In May 2021, Besse decided to buy a bike from Buffalo Pedal and notified Szal of this decision by email on May 6, 2021. D. 16 ¶ 20. Around this time, he called her in Salem promising to send a list of tools needed for bike maintenance, although he never did so. Id. ¶ 22. On May 18, 2021, Besse paid Bavista a $10,000 deposit toward the total purchase price of $57,900. D. 1 ¶ 20; D. 16 ¶ 23. In exchange, Szal warranted that he would manufacture a pedal bike that was reliable and suited for its intended purpose. D. 1 ¶ 20. Two days later, Besse made a formal presentation to the Ordinance, Licenses and Legal Affairs Committee of the Salem City Council, which referred the matter of approval to the full city council. Id. ¶ 21.

On June 22, 2021, Besse paid Szal, Buffalo Pedal, and Bavista the balance owed for the pedal bike, an amount of $47,900. Id. ¶ 22. The next day, Salem granted permission for Salem Shift to commence operations on a trial basis. Id. ¶ 23. For delivery, Szal called Besse in Salem and offered to connect her with a traditional third-party carrier or to have his friend, Mike Pulk (“Pulk”), deliver the bike for roughly half the price, if the fee was paid in cash. D. 16 ¶ 26. He also made this offer via email and text message to Besse. Id. ¶ 26. She accepted this offer and, on June 24, 2021, the bike was delivered to Salem Shift in Salem. Id. ¶¶ 26-27. The day before delivery, Szal stated that he would send Besse a video with instructions on the operation of the bike, but never did so. Id. ¶ 28.

Having received the bike, Besse prepared to launch her business. She hired employees and obtained positive press on the front page of The Salem News. D. 1 ¶ 25. On July 17, 2021, she began to receive online bookings for pedal tours. Id. ¶ 28. Based upon these initial bookings and early enthusiasm, Salem Shift estimates its first year of net profits would have been around $150,000. Id. ¶ 29. Besse held a test drive of the new group bike with friends and family as passengers on July 17, 2021. D. 1 ¶ 30. When passengers began to pedal, the pedals “froze” and the bike would not move. Id. ¶ 31. The resistance of the bike was so strong that it was difficult to push it back into the storage area. Id.

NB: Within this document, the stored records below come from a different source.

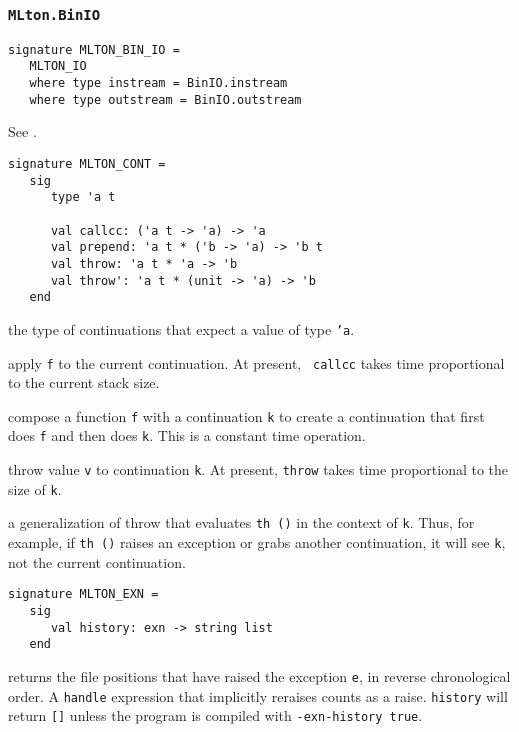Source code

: \subsubsection{{\tt MLton.BinIO}}
\begin{verbatim}
signature MLTON_BIN_IO =
   MLTON_IO
   where type instream = BinIO.instream
   where type outstream = BinIO.outstream
\end{verbatim}

See .


\begin{verbatim}
signature MLTON_CONT =
   sig
      type 'a t

      val callcc: ('a t -> 'a) -> 'a
      val prepend: 'a t * ('b -> 'a) -> 'b t
      val throw: 'a t * 'a -> 'b
      val throw': 'a t * (unit -> 'a) -> 'b
   end
\end{verbatim}

\begin{description}

the type of continuations that expect a value of type {\tt 'a}.

apply {\tt f} to the current continuation.  At present, {\tt
callcc} takes time proportional to the current stack size.

compose a function {\tt f} with a continuation {\tt k} to create a
continuation that first does {\tt f} and then does {\tt k}.  This
is a constant time operation.

throw value {\tt v} to continuation {\tt k}.  At present, {\tt throw}
takes time proportional to the size of {\tt k}.

a generalization of throw that evaluates {\tt th ()} in the context
of {\tt k}.  Thus, for example, if {\tt th ()} raises an exception or
grabs another continuation, it will see {\tt k}, not the current
continuation.

\end{description}

\begin{verbatim}
signature MLTON_EXN =
   sig
      val history: exn -> string list
   end
\end{verbatim}

\begin{description}

returns the file positions that have raised the exception {\tt e}, in reverse
chronological order.   A {\tt handle} expression that implicitly reraises counts
as a raise.  {\tt history} will return {\tt []} unless the program is compiled
with {\tt -exn-history true}.

\end{description}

Salem Shift immediately contacted Szal, who promised to have a technician contact Besse and to troubleshoot the problem over the phone with her himself, but neither occurred. Id. ¶ 31; D. 16 ¶¶ 30-31. Over the next few days, Besse contacted people with expertise to fix the bike, but Szal emailed her not to allow anyone other than a Buffalo Pedal employee to work on the bike, otherwise any warranties would be voided. D. 1 ¶ 32; D. 16 ¶ 32. On July 20, 2021, Szal told Besse by email that it would take him 90 days to acquire a replacement motor. D. 1 ¶ 33; D. 16 ¶ 33. On July 22, 2021, following further conversation between Szal and Salem Shift, Pulk came to Salem to retrieve the bike and Buffalo Pedal refunded $58,100, comprising the purchase price of the bike and a replacement horn, to Salem Shift. D. 16 ¶¶ 35-36; D. 16-3 at 5.

III. Procedural History

Salem Shift and Besse initiated this lawsuit against Defendants on August 30, 2021. D. 1. Defendants have now moved to dismiss for lack of personal jurisdiction under Rule 12(b)(2). D. 10. This matter was recently transferred to this session of the Court. D. 28; D. 29. Having reviewed Defendants' motion papers, D. 10-11, Plaintiffs' opposition to same, D. 15-16, the transcript of the July 13, 2022 motion hearings, D. 22, and the parties' supplemental, post-hearing filings, D. 23-D. 24, the Court has considered the motion and explains its ruling regarding same in this Memorandum and Order.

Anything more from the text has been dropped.